[STORED DATA]
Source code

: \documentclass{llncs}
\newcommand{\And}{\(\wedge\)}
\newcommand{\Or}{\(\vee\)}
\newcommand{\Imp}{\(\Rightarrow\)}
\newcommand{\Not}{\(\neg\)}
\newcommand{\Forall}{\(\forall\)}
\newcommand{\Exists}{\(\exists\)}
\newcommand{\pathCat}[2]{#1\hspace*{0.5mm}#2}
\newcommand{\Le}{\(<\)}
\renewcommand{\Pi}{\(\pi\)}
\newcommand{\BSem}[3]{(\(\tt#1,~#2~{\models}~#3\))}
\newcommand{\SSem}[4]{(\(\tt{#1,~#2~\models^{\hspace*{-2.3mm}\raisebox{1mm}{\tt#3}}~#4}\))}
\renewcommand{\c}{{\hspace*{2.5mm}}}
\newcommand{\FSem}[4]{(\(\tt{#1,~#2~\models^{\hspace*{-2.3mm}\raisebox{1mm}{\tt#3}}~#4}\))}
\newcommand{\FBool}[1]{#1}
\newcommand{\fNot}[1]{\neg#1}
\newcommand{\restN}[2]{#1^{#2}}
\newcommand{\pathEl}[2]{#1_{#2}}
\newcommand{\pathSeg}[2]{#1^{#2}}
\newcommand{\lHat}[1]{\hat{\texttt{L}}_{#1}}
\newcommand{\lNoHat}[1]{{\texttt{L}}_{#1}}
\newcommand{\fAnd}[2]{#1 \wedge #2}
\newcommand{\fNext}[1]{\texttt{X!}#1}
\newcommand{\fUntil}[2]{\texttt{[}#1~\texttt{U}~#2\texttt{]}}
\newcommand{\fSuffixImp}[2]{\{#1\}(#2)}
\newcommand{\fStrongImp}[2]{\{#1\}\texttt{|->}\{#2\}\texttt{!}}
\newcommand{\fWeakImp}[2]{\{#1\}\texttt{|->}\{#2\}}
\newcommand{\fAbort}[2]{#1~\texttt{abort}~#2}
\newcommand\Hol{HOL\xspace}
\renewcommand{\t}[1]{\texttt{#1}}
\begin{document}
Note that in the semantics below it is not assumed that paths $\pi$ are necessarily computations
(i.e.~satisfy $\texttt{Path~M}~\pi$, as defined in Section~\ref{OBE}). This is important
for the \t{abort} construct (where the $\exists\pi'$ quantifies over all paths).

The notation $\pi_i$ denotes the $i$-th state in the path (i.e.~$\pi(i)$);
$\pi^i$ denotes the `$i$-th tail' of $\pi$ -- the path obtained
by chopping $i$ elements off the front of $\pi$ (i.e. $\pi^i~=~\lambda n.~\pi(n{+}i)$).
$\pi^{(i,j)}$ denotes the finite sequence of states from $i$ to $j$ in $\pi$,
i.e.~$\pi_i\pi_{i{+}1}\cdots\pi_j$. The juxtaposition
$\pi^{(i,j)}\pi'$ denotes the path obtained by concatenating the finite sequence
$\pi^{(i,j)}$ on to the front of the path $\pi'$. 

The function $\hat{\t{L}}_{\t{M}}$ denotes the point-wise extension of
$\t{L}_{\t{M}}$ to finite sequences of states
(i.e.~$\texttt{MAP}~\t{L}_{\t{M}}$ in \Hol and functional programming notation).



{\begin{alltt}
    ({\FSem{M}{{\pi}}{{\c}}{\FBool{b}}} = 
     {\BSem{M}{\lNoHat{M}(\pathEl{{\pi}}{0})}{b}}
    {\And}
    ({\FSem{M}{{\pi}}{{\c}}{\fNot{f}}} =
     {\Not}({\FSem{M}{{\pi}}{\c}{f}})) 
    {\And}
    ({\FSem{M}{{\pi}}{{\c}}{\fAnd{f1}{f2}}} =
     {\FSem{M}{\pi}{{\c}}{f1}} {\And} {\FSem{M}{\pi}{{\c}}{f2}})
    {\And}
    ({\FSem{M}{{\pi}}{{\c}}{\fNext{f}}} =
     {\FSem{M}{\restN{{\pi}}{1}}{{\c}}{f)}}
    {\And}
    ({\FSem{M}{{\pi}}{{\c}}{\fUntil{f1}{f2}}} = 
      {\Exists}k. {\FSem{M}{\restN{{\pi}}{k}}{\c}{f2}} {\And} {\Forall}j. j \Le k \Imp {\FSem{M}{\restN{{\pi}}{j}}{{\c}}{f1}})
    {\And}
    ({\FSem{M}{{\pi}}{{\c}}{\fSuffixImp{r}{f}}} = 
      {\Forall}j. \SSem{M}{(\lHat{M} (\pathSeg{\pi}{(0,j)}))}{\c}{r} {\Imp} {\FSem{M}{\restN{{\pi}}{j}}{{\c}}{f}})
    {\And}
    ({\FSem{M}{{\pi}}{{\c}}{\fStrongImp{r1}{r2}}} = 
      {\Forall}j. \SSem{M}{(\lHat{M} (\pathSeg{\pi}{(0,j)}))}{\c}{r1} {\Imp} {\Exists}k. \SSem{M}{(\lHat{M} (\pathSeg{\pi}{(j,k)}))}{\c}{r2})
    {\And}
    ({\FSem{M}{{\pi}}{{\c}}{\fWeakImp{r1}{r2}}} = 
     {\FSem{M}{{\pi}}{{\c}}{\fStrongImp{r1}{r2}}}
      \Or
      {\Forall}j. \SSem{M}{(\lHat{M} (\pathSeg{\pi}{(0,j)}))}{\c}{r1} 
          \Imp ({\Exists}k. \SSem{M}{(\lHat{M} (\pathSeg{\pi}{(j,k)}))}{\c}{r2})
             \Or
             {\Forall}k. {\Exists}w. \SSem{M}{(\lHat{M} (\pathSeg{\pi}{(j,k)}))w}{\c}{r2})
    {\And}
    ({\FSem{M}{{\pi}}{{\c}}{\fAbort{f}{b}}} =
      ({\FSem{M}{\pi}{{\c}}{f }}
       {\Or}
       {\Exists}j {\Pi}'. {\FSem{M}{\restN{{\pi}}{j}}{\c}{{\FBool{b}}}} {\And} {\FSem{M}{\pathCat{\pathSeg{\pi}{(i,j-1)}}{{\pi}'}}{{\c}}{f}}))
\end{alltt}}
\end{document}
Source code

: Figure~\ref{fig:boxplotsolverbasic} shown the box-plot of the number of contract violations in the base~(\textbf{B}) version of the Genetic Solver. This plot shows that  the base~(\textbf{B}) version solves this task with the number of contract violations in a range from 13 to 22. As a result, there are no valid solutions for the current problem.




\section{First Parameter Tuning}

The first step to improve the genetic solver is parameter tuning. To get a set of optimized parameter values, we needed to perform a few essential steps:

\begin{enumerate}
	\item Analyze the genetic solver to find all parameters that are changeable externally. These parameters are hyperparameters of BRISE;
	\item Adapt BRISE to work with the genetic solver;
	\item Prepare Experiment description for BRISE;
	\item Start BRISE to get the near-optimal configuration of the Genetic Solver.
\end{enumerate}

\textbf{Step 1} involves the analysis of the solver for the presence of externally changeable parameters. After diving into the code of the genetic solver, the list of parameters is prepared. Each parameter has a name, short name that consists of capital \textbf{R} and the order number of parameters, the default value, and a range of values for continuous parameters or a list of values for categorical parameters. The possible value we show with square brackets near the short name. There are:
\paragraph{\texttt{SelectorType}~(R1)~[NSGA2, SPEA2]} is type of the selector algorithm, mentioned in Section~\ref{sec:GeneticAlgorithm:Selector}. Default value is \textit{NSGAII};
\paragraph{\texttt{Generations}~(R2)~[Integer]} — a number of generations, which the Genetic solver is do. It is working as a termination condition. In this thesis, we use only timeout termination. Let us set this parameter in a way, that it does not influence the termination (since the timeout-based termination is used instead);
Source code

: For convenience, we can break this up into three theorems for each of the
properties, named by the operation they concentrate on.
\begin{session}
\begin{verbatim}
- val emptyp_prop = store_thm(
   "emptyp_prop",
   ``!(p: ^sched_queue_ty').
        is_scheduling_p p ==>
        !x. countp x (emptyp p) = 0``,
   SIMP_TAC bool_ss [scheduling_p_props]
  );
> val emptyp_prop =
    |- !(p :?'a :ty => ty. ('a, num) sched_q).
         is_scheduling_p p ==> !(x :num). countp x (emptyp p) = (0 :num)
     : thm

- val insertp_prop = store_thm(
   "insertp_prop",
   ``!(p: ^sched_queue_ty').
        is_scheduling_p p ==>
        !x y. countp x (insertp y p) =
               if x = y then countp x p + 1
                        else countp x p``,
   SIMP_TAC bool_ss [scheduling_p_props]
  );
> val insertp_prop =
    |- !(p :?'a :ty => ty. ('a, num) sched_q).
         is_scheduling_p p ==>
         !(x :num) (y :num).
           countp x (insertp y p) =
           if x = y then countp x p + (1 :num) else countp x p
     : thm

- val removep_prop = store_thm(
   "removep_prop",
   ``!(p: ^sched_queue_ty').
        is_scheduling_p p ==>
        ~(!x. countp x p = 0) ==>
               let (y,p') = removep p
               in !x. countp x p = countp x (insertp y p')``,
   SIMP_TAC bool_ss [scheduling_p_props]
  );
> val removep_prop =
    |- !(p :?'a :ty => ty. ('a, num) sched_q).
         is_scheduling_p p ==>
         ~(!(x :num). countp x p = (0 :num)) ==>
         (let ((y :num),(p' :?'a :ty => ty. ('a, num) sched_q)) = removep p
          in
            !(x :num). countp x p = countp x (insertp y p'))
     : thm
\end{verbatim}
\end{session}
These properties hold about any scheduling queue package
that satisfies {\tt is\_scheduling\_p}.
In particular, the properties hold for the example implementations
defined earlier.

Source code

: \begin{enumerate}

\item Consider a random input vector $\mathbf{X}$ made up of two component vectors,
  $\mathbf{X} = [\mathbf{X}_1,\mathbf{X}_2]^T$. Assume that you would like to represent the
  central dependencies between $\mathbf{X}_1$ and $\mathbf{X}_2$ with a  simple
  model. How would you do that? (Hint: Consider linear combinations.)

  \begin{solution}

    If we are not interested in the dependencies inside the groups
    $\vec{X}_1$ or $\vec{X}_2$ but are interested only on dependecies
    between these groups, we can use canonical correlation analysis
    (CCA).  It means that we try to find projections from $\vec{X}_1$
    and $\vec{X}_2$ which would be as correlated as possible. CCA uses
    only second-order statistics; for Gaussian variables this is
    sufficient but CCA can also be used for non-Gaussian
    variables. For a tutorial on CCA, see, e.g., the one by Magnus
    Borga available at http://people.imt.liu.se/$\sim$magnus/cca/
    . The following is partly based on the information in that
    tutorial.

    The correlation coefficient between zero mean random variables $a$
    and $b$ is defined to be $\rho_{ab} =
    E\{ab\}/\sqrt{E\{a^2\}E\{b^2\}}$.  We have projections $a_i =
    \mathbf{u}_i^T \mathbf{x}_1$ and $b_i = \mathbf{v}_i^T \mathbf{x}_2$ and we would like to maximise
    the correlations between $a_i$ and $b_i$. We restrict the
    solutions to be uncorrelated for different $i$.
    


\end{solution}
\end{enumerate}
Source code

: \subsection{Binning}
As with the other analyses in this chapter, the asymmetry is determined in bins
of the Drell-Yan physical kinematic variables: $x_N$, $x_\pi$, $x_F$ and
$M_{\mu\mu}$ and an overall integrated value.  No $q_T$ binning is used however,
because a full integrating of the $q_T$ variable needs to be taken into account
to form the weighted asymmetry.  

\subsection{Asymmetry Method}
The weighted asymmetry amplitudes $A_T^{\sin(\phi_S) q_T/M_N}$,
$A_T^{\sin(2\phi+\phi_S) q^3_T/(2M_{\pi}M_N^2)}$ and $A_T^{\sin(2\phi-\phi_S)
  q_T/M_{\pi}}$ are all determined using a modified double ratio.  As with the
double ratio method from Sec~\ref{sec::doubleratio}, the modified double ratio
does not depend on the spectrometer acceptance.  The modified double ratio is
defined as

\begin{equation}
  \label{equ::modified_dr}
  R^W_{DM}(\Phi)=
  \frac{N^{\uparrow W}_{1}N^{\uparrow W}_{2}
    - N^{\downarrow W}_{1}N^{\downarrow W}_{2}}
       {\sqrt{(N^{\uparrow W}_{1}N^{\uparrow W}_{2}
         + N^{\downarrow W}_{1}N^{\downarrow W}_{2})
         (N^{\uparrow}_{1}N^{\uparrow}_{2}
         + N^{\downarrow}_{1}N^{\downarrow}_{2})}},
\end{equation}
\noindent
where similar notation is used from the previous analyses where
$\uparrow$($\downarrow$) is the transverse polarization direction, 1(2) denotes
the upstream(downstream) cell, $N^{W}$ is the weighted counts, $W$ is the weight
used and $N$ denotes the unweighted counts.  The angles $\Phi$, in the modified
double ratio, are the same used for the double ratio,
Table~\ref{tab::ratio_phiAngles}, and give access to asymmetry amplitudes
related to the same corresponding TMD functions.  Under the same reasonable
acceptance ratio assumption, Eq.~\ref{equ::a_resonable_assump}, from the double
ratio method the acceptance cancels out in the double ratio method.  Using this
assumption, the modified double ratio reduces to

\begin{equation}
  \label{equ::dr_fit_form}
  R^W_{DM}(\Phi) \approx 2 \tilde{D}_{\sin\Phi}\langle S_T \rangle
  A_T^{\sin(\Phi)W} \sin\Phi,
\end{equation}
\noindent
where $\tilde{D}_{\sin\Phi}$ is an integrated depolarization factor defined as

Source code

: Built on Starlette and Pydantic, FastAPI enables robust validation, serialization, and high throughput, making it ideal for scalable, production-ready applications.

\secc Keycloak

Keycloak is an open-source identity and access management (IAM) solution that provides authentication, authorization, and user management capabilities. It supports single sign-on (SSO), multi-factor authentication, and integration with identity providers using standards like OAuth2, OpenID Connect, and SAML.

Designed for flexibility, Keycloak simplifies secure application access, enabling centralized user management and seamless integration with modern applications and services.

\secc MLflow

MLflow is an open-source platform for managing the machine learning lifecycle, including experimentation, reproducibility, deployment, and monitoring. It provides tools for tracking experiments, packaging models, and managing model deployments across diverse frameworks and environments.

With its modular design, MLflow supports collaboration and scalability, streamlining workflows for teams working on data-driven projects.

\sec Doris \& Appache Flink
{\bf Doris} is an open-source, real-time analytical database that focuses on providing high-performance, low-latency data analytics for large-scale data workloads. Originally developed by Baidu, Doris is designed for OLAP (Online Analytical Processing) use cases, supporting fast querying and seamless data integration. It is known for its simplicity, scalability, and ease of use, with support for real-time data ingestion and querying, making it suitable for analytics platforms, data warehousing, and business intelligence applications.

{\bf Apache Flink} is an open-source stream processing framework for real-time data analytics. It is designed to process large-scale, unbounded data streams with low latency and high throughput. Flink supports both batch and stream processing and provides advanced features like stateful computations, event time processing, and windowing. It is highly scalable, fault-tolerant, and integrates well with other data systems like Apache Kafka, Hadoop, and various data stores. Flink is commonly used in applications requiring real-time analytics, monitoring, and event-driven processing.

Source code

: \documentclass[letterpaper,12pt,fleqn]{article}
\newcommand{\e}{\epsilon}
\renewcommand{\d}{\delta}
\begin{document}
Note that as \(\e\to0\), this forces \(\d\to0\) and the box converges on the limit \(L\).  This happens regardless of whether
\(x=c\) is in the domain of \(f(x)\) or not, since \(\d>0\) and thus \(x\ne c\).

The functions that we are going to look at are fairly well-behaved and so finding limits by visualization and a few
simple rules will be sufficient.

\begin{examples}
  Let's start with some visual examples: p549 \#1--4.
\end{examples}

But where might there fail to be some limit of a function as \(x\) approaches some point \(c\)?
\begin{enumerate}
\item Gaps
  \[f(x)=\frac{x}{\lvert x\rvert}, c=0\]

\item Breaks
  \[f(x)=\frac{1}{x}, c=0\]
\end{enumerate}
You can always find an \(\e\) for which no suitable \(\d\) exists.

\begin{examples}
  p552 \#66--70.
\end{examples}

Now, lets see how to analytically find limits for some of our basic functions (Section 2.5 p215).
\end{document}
[/STORED DATA]
:: PROMPT ::
Report the lines above that have the word "where" in them.

:: ANSWER SECTION ::
for the \t{abort} construct (where the $\exists\pi'$ quantifies over all paths).
where similar notation is used from the previous analyses where
where $\tilde{D}_{\sin\Phi}$ is an integrated depolarization factor defined as
But where might there fail to be some limit of a function as \(x\) approaches some point \(c\)?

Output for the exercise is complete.